Results from neuropsychological tests showed that the PD patients were significantly impaired compared to controls on tasks that measured incidental free recall, intentional free recall, wordlist learning, and visuospatial control tasks. No differences were found for wordlist delayed recall, wordlist savings percent, and executive control tasks.
The investigators used voxel-based morphometry (VBM) of MRI images, a neuroimaging analysis technique that allows measurement of focal differences in brain anatomy, to see whether they could find brain changes associated with memory impairment. Overall, they could find no statistically significant difference between PD patients and controls in local gray matter volumes, confirming that the PD patients were at early stages of disease.
However, significantly lower scores on the incidental memory task were associated with smaller local gray-matter volume in the right parietal cortex for the whole group and for the PD group alone. No such relationship was found in the control group and no other associations were found for any of the other memory tasks.

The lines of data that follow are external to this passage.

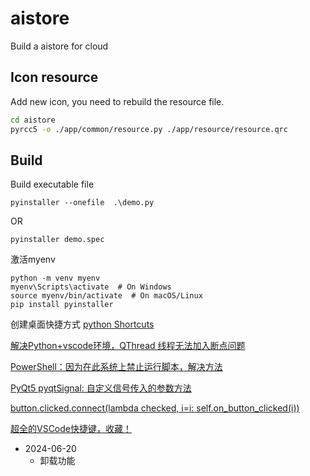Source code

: <!--
 * @Author: Firmin.Sun fmsunyh@gmail.com
 * @Date: 2024-06-14 18:28:18
 * @LastEditors: Firmin.Sun fmsunyh@gmail.com
 * @LastEditTime: 2024-06-20 14:52:36
 * @FilePath: \aistore\README.md
 * @Description: Content of readme
-->
# aistore
Build a aistore for cloud

## Icon resource

Add new icon, you need to rebuild the resource file.
```bash
cd aistore
pyrcc5 -o ./app/common/resource.py ./app/resource/resource.qrc
```

## Build
Build executable file 
```
pyinstaller --onefile  .\demo.py
```

OR
```
pyinstaller demo.spec
```

激活myenv
```
python -m venv myenv
myenv\Scripts\activate  # On Windows
source myenv/bin/activate  # On macOS/Linux
pip install pyinstaller

```

创建桌面快捷方式
[python Shortcuts](https://winshell.readthedocs.io/en/latest/shortcuts.html)


[解决Python+vscode环境，QThread 线程无法加入断点问题](https://blog.csdn.net/kanbang/article/details/133808155)

[PowerShell：因为在此系统上禁止运行脚本，解决方法](https://syxdevcode.github.io/2021/09/04/PowerShell%EF%BC%9A%E5%9B%A0%E4%B8%BA%E5%9C%A8%E6%AD%A4%E7%B3%BB%E7%BB%9F%E4%B8%8A%E7%A6%81%E6%AD%A2%E8%BF%90%E8%A1%8C%E8%84%9A%E6%9C%AC%EF%BC%8C%E8%A7%A3%E5%86%B3%E6%96%B9%E6%B3%95/)


[PyQt5 pyqtSignal: 自定义信号传入的参数方法](https://blog.csdn.net/qq_39560620/article/details/105711799)


[button.clicked.connect(lambda checked, i=i: self.on_button_clicked(i))](https://stackoverflow.com/questions/35819538/using-lambda-expression-to-connect-slots-in-pyqt)

[超全的VSCode快捷键，收藏！](https://juejin.cn/post/7258140838139641917)
- 2024-06-20
    - 卸载功能
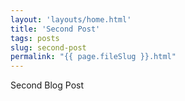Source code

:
 ```yaml
---
layout: 'layouts/home.html'
title: 'Second Post'
tags: posts
slug: second-post
permalink: "{{ page.fileSlug }}.html"
---
```


Second Blog Post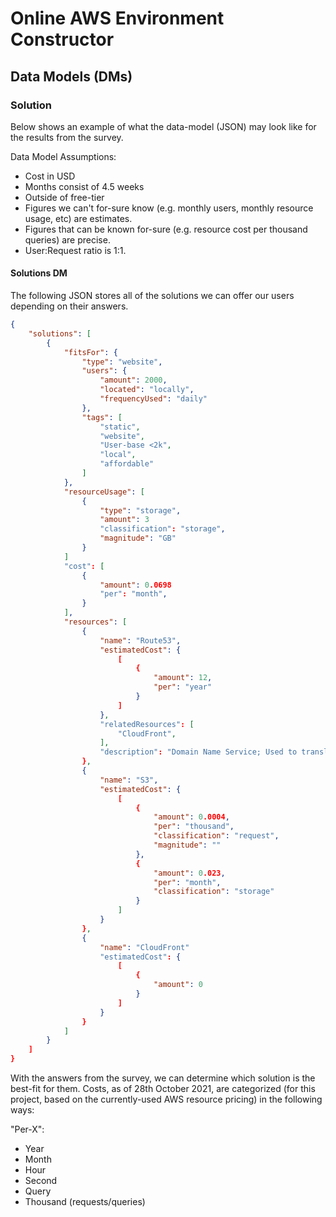 # Online AWS Environment Constructor

## Data Models (DMs)

### Solution

Below shows an example of what the data-model (JSON) may look like for the results from the survey.

Data Model Assumptions:
- Cost in USD
- Months consist of 4.5 weeks
- Outside of free-tier
- Figures we can't for-sure know (e.g. monthly users, monthly resource usage, etc) are estimates.
- Figures that can be known for-sure (e.g. resource cost per thousand queries) are precise.
- User:Request ratio is 1:1.

#### Solutions DM

The following JSON stores all of the solutions we can offer our users depending on their answers.

```JSON
{
	"solutions": [
		{
			"fitsFor": {
				"type": "website",
				"users": {
					"amount": 2000,
					"located": "locally",
					"frequencyUsed": "daily"
				},
				"tags": [
					"static",
					"website",
					"User-base <2k",
					"local",
					"affordable"
				]
			},
			"resourceUsage": [
				{
					"type": "storage",
					"amount": 3
					"classification": "storage",
					"magnitude": "GB"
				}
			]
			"cost": [
				{
					"amount": 0.0698
					"per": "month",
				}
			],
			"resources": [
				{
					"name": "Route53",
					"estimatedCost": {
						[
							{
								"amount": 12,
								"per": "year"
							}
						]
					},
					"relatedResources": [
						"CloudFront",
					],
					"description": "Domain Name Service; Used to translate domain name (e.g. Google.com) to Internet Protocol (IP). Analogy: Translates the phone number you call to the person itself."
				},
				{
					"name": "S3",
					"estimatedCost": {
						[
							{
								"amount": 0.0004,
								"per": "thousand",
								"classification": "request",
								"magnitude": ""
							},
							{
								"amount": 0.023,
								"per": "month",
								"classification": "storage"
							}
						]
					}
				},
				{
					"name": "CloudFront"
					"estimatedCost": {
						[
							{
								"amount": 0
							}
						]
					}
				}
			]
		}
	]
}
```

With the answers from the survey, we can determine which solution is the best-fit for them. Costs, as of 28th October 2021, are categorized (for this project, based on the currently-used AWS resource pricing) in the following ways:

"Per-X":

- Year
- Month
- Hour
- Second
- Query
- Thousand (requests/queries)

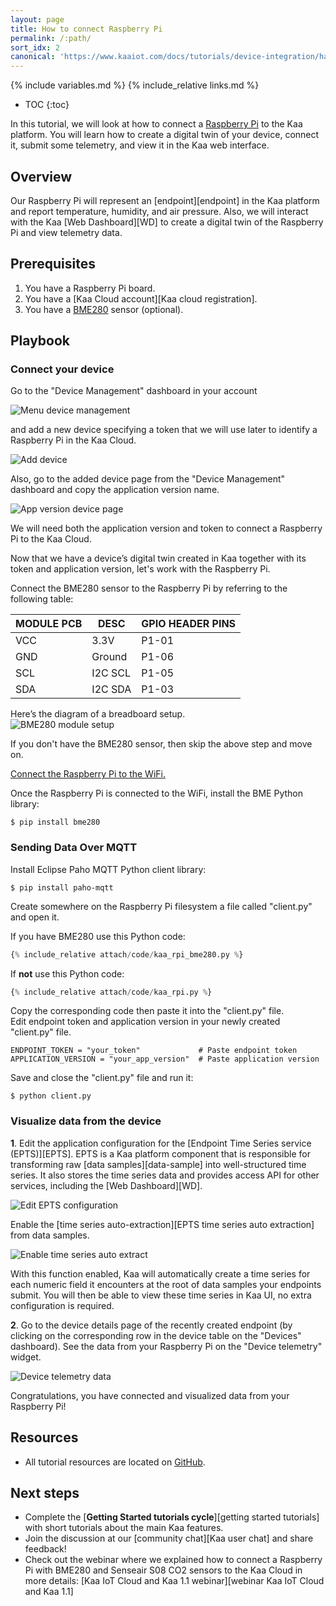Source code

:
 ```yaml
---
layout: page
title: How to connect Raspberry Pi
permalink: /:path/
sort_idx: 2
canonical: 'https://www.kaaiot.com/docs/tutorials/device-integration/hardware-guides/connect-raspberry-to-kaa-platform'
---
```


{% include variables.md %}
{% include_relative links.md %}

* TOC
{:toc}

In this tutorial, we will look at how to connect a [Raspberry Pi][Raspberry Pi] to the Kaa platform.
You will learn how to create a digital twin of your device, connect it, submit some telemetry, and view it in the Kaa web interface.


## Overview

Our Raspberry Pi will represent an [endpoint][endpoint] in the Kaa platform and report temperature, humidity, and air pressure.
Also, we will interact with the Kaa [Web Dashboard][WD] to create a digital twin of the Raspberry Pi and view telemetry data.


## Prerequisites

1. You have a Raspberry Pi board.
2. You have a [Kaa Cloud account][Kaa cloud registration].
3. You have a [BME280][BME280] sensor (optional).


## Playbook


### Connect your device

Go to the "Device Management" dashboard in your account

![Menu device management](attach/img/menu-device-management.png)

and add a new device specifying a token that we will use later to identify a Raspberry Pi in the Kaa Cloud.

![Add device](attach/img/add-device.png)
 
Also, go to the added device page from the "Device Management" dashboard and copy the application version name. 

![App version device page](attach/img/app-version-device-page.png)

We will need both the application version and token to connect a Raspberry Pi to the Kaa Cloud.

Now that we have a device’s digital twin created in Kaa together with its token and application version, let's work with the Raspberry Pi.


Connect the BME280 sensor to the Raspberry Pi by referring to the following table:  

|MODULE PCB|DESC   |GPIO HEADER PINS|
|----------|-------|----------------|
|VCC       |3.3V   |P1-01           |
|GND       |Ground |P1-06           |
|SCL       |I2C SCL|P1-05           |
|SDA       |I2C SDA|P1-03           |

Here’s the diagram of a breadboard setup.  
![BME280 module setup](attach/img/bme280-module-setup.png)

If you don't have the BME280 sensor, then skip the above step and move on.

[Connect the Raspberry Pi to the WiFi.](https://raspberrypihq.com/how-to-connect-your-raspberry-pi-to-wifi/)

Once the Raspberry Pi is connected to the WiFi, install the BME Python library:

```
$ pip install bme280
```


### Sending Data Over MQTT

Install Eclipse Paho MQTT Python client library:

```
$ pip install paho-mqtt
```

Create somewhere on the Raspberry Pi filesystem a file called "client.py" and open it.

If you have BME280 use this Python code:

```python
{% include_relative attach/code/kaa_rpi_bme280.py %}
```

If **not** use this Python code:

```python
{% include_relative attach/code/kaa_rpi.py %}
```

Copy the corresponding code then paste it into the "client.py" file.  
Edit endpoint token and application version in your newly created "client.py" file.

```
ENDPOINT_TOKEN = "your_token"             # Paste endpoint token
APPLICATION_VERSION = "your_app_version"  # Paste application version
```

Save and close the "client.py" file and run it:

```
$ python client.py
```


### Visualize data from the device

**1**. Edit the application configuration for the [Endpoint Time Series service (EPTS)][EPTS].
EPTS is a Kaa platform component that is responsible for transforming raw [data samples][data-sample] into well-structured time series.
It also stores the time series data and provides access API for other services, including the [Web Dashboard][WD].

![Edit EPTS configuration](attach/img/applications.png)

Enable the [time series auto-extraction][EPTS time series auto extraction] from data samples.

![Enable time series auto extract](attach/img/epts-autoextract-config.png)

With this function enabled, Kaa will automatically create a time series for each numeric field it encounters at the root of data samples your endpoints submit.
You will then be able to view these time series in Kaa UI, no extra configuration is required.

**2**. Go to the device details page of the recently created endpoint (by clicking on the corresponding row in the device table on the "Devices" dashboard).
See the data from your Raspberry Pi on the "Device telemetry" widget.

![Device telemetry data](attach/img/device-telemetry-data.png)

Congratulations, you have connected and visualized data from your Raspberry Pi!


## Resources

* All tutorial resources are located on [GitHub][code-url].


## Next steps

- Complete the [**Getting Started tutorials cycle**][getting started tutorials] with short tutorials about the main Kaa features.
- Join the discussion at our [community chat][Kaa user chat] and share feedback!
- Check out the webinar where we explained how to connect a Raspberry Pi with BME280 and Senseair S08 CO2 sensors to the Kaa Cloud in more details: [Kaa IoT Cloud and Kaa 1.1 webinar][webinar Kaa IoT Cloud and Kaa 1.1]


[code-url]:                 https://github.com/kaaproject/kaa/tree/master/doc/Tutorials/connect-raspberry-to-kaa-platform/attach/code
[Raspberry Pi]:             https://en.wikipedia.org/wiki/Raspberry_Pi
[BME280]:                   https://www.bosch-sensortec.com/products/environmental-sensors/humidity-sensors-bme280/

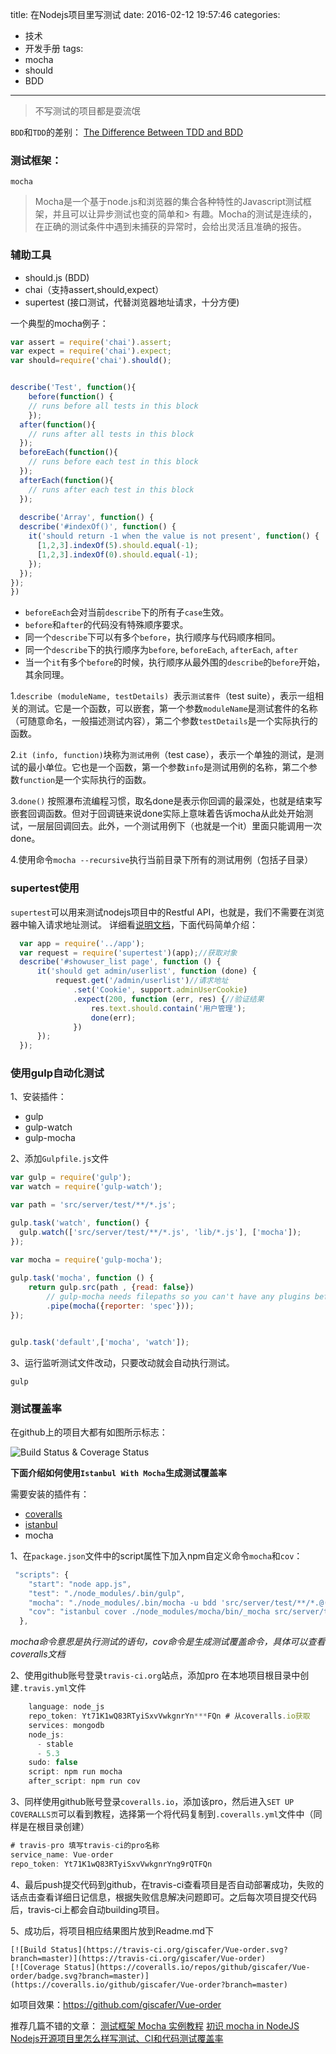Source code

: title: 在Nodejs项目里写测试
date: 2016-02-12 19:57:46
categories:
- 技术
- 开发手册
tags:
- mocha
- should
- BDD
---

> 不写测试的项目都是耍流氓

`BDD`和`TDD`的差别： [The Difference Between TDD and BDD][1]

<!-- more -->
### 测试框架：
`mocha`

> Mocha是一个基于node.js和浏览器的集合各种特性的Javascript测试框架，并且可以让异步测试也变的简单和> 有趣。Mocha的测试是连续的，在正确的测试条件中遇到未捕获的异常时，会给出灵活且准确的报告。

### 辅助工具
 - should.js (BDD)
 - chai（支持assert,should,expect）
 - supertest (接口测试，代替浏览器地址请求，十分方便)


一个典型的mocha例子：

```javascript
var assert = require('chai').assert;
var expect = require('chai').expect;
var should=require('chai').should();


describe('Test', function(){
    before(function() {
    // runs before all tests in this block
    });
  after(function(){
    // runs after all tests in this block
  });
  beforeEach(function(){
    // runs before each test in this block
  });
  afterEach(function(){
    // runs after each test in this block
  });
    
  describe('Array', function() {
  describe('#indexOf()', function() {
    it('should return -1 when the value is not present', function() {
      [1,2,3].indexOf(5).should.equal(-1);
      [1,2,3].indexOf(0).should.equal(-1);
    });
  });
});
})

```

 - `beforeEach`会对当前`describe`下的所有子`case`生效。
 - `before`和`after`的代码没有特殊顺序要求。
 - 同一个`describe`下可以有多个`before`，执行顺序与代码顺序相同。
 - 同一个`describe`下的执行顺序为`before`, `beforeEach`, `afterEach`, `after`
 - 当一个`it`有多个`before`的时候，执行顺序从最外围的`describe`的`before`开始，其余同理。

1.`describe (moduleName, testDetails) `表示`测试套件`（test suite），表示一组相关的测试。它是一个函数，可以嵌套，第一个参数`moduleName`是测试套件的名称（可随意命名，一般描述测试内容），第二个参数`testDetails`是一个实际执行的函数。

2.`it (info, function)`块称为`测试用例`（test case），表示一个单独的测试，是测试的最小单位。它也是一个函数，第一个参数`info`是测试用例的名称，第二个参数`function`是一个实际执行的函数。

3.`done()` 按照瀑布流编程习惯，取名done是表示你回调的最深处，也就是结束写嵌套回调函数。但对于回调链来说done实际上意味着告诉mocha从此处开始测试，一层层回调回去。此外，一个测试用例下（也就是一个it）里面只能调用一次done。

4.使用命令`mocha --recursive`执行当前目录下所有的测试用例（包括子目录）

### supertest使用
  
  `supertest`可以用来测试nodejs项目中的Restful API，也就是，我们不需要在浏览器中输入请求地址测试。
  详细看[说明文档](https://github.com/visionmedia/supertest)，下面代码简单介绍：
  ```javascript
    var app = require('../app');
    var request = require('supertest')(app);//获取对象
    describe('#showuser_list page', function () {
        it('should get admin/userlist', function (done) {
            request.get('/admin/userlist')//请求地址
                .set('Cookie', support.adminUserCookie)
                .expect(200, function (err, res) {//验证结果
                    res.text.should.contain('用户管理');
                    done(err);
                })
        });
    });

  ```

### 使用gulp自动化测试

1、安装插件：

 - gulp
 - gulp-watch
 - gulp-mocha
 
2、添加`Gulpfile.js`文件

```javascript
var gulp = require('gulp');
var watch = require('gulp-watch');

var path = 'src/server/test/**/*.js';

gulp.task('watch', function() {
  gulp.watch(['src/server/test/**/*.js', 'lib/*.js'], ['mocha']);
});

var mocha = require('gulp-mocha');
 
gulp.task('mocha', function () {
    return gulp.src(path , {read: false})
        // gulp-mocha needs filepaths so you can't have any plugins before it 
        .pipe(mocha({reporter: 'spec'}));
});


gulp.task('default',['mocha', 'watch']);
```
3、运行监听测试文件改动，只要改动就会自动执行测试。

    gulp

### 测试覆盖率
在github上的项目大都有如图所示标志：

![Build Status & Coverage Status](http://giscafer.github.io/static/img/coverage-build.png)

**下面介绍如何使用`Istanbul With Mocha`生成测试覆盖率**

需要安装的插件有：

 - [coveralls](https://github.com/nickmerwin/node-coveralls)
 - [istanbul](https://github.com/gotwarlost/istanbul)
 - mocha
 
1、在`package.json`文件中的script属性下加入npm自定义命令`mocha`和`cov`：

```javascript
 "scripts": {
    "start": "node app.js",
    "test": "./node_modules/.bin/gulp",
    "mocha": "./node_modules/.bin/mocha -u bdd 'src/server/test/**/*.@(js|jsx)'",
    "cov": "istanbul cover ./node_modules/mocha/bin/_mocha src/server/test/**/*.js --report lcovonly -- -R spec && cat ./coverage/lcov.info | ./node_modules/coveralls/bin/coveralls.js && rm -rf ./coverage"
  },
```
*mocha命令意思是执行测试的语句，cov命令是生成测试覆盖命令，具体可以查看coveralls文档*

2、使用github账号登录`travis-ci.org`站点，添加pro
在本地项目根目录中创建`.travis.yml`文件
```javascript
    language: node_js
    repo_token: Yt71K1wQ83RTyiSxvVwkgnrYn***FQn # 从coveralls.io获取
    services: mongodb
    node_js:
      - stable
      - 5.3
    sudo: false
    script: npm run mocha
    after_script: npm run cov
```

3、同样使用github账号登录`coveralls.io`，添加该pro，然后进入`SET UP COVERALLS页`可以看到教程，选择第一个将代码复制到`.coveralls.yml`文件中（同样是在根目录创建）
```javascript
# travis-pro 填写travis-ci的pro名称
service_name: Vue-order
repo_token: Yt71K1wQ83RTyiSxvVwkgnrYng9rQTFQn

```

4、最后push提交代码到github，在travis-ci查看项目是否自动部署成功，失败的话点击查看详细日记信息，根据失败信息解决问题即可。之后每次项目提交代码后，travis-ci上都会自动building项目。

5、成功后，将项目相应结果图片放到Readme.md下

    [![Build Status](https://travis-ci.org/giscafer/Vue-order.svg?branch=master)](https://travis-ci.org/giscafer/Vue-order)
    [![Coverage Status](https://coveralls.io/repos/github/giscafer/Vue-order/badge.svg?branch=master)](https://coveralls.io/github/giscafer/Vue-order?branch=master)


如项目效果：https://github.com/giscafer/Vue-order


推荐几篇不错的文章：
[测试框架 Mocha 实例教程](http://www.ruanyifeng.com/blog/2015/12/a-mocha-tutorial-of-examples.html)
[初识 mocha in NodeJS](https://cnodejs.org/topic/516526766d38277306c7d277#56beaebf26d02fc6626bb560)
[Nodejs开源项目里怎么样写测试、CI和代码测试覆盖率](https://cnodejs.org/topic/558df089ebf9c92d17e73358)

  [1]: http://joshldavis.com/2013/05/27/difference-between-tdd-and-bdd/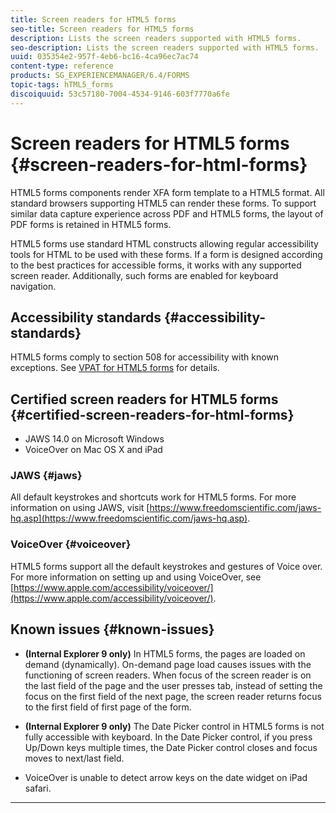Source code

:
 ```yaml
---
title: Screen readers for HTML5 forms
seo-title: Screen readers for HTML5 forms
description: Lists the screen readers supported with HTML5 forms.
seo-description: Lists the screen readers supported with HTML5 forms.
uuid: 035354e2-957f-4eb6-bc16-4ca96ec7ac74
content-type: reference
products: SG_EXPERIENCEMANAGER/6.4/FORMS
topic-tags: hTML5_forms
discoiquuid: 53c57180-7004-4534-9146-603f7770a6fe
---
```


# Screen readers for HTML5 forms {#screen-readers-for-html-forms}

HTML5 forms components render XFA form template to a HTML5 format. All standard browsers supporting HTML5 can render these forms. To support similar data capture experience across PDF and HTML5 forms, the layout of PDF forms is retained in HTML5 forms.

HTML5 forms use standard HTML constructs allowing regular accessibility tools for HTML to be used with these forms. If a form is designed according to the best practices for accessible forms, it works with any supported screen reader. Additionally, such forms are enabled for keyboard navigation.

## Accessibility standards {#accessibility-standards}

HTML5 forms comply to section 508 for accessibility with known exceptions. See [VPAT for HTML5 forms](https://www.adobe.com/mena_en/accessibility/compliance/livecycle-mobile-forms-es4-section-508-vpat.html) for details.

## Certified screen readers for HTML5 forms {#certified-screen-readers-for-html-forms}

* JAWS 14.0 on Microsoft Windows
* VoiceOver on Mac OS X and iPad

### JAWS {#jaws}

All default keystrokes and shortcuts work for HTML5 forms. For more information on using JAWS, visit [https://www.freedomscientific.com/jaws-hq.asp](https://www.freedomscientific.com/jaws-hq.asp).

### VoiceOver {#voiceover}

HTML5 forms support all the default keystrokes and gestures of Voice over. For more information on setting up and using VoiceOver, see [https://www.apple.com/accessibility/voiceover/](https://www.apple.com/accessibility/voiceover/).

## Known issues {#known-issues}

* **(Internal Explorer 9 only)** In HTML5 forms, the pages are loaded on demand (dynamically). On-demand page load causes issues with the functioning of screen readers. When focus of the screen reader is on the last field of the page and the user presses tab, instead of setting the focus on the first field of the next page, the screen reader returns focus to the first field of first page of the form. 
* **(Internal Explorer 9 only)** The Date Picker control in HTML5 forms is not fully accessible with keyboard. In the Date Picker control, if you press Up/Down keys multiple times, the Date Picker control closes and focus moves to next/last field.  

* VoiceOver is unable to detect arrow keys on the date widget on iPad safari.

****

To interpret these findings, it is important to understand how the incidental free recall test differs from other memory tasks. In this test, a participant is asked to name items 30-60 from the Boston Naming Test. Naming is followed by asking the subject to recall the previously named items. Unlike intentional memory tests, the subject is not told ahead of time that he will be asked to recall the items. Incidental memory tasks are therefore very similar to real life situations where we are able to recollect content, events, or contexts without a prior intention of memorizing them.
"The most prominent difference between the incidental task and the other memory tasks was the absence of an explicit instruction to memorize items. Thus, no external cues to focus attention on the visual items were available during encoding," says Ellfolk. "This free recall test in particular may be sensitive to right parietal deficits because the parietal region modulates attention to memory and the visual rather than semantic nature of the task is directed to the right side of the brain."